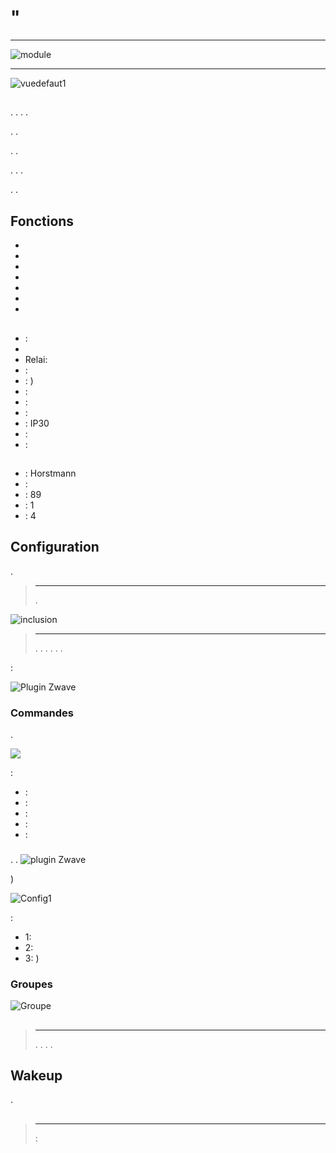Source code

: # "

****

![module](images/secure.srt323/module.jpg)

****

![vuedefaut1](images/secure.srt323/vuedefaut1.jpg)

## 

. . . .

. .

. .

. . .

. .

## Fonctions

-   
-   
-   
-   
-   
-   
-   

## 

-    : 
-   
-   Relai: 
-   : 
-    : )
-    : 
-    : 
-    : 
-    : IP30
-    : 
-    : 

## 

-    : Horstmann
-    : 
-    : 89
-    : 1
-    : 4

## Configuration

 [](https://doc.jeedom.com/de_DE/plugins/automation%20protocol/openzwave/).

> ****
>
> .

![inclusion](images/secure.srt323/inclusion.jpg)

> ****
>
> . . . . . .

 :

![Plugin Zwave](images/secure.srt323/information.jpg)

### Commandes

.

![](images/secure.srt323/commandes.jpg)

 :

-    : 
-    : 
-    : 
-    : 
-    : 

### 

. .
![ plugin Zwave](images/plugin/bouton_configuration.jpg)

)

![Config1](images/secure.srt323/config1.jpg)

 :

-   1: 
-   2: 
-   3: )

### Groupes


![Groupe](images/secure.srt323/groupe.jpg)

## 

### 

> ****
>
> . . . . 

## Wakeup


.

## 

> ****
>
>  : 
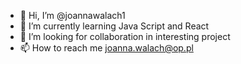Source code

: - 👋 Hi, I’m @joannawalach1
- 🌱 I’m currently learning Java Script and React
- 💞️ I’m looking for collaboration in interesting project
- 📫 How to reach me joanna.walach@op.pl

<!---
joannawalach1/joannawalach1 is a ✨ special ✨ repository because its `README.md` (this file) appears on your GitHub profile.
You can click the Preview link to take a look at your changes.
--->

+===+

* **Task requirements**
In the listing, return each line containing the string "your".

* **Task result**
joannawalach1/joannawalach1 is a ✨ special ✨ repository because its `README.md` (this file) appears on your GitHub profile.
You can click the Preview link to take a look at your changes.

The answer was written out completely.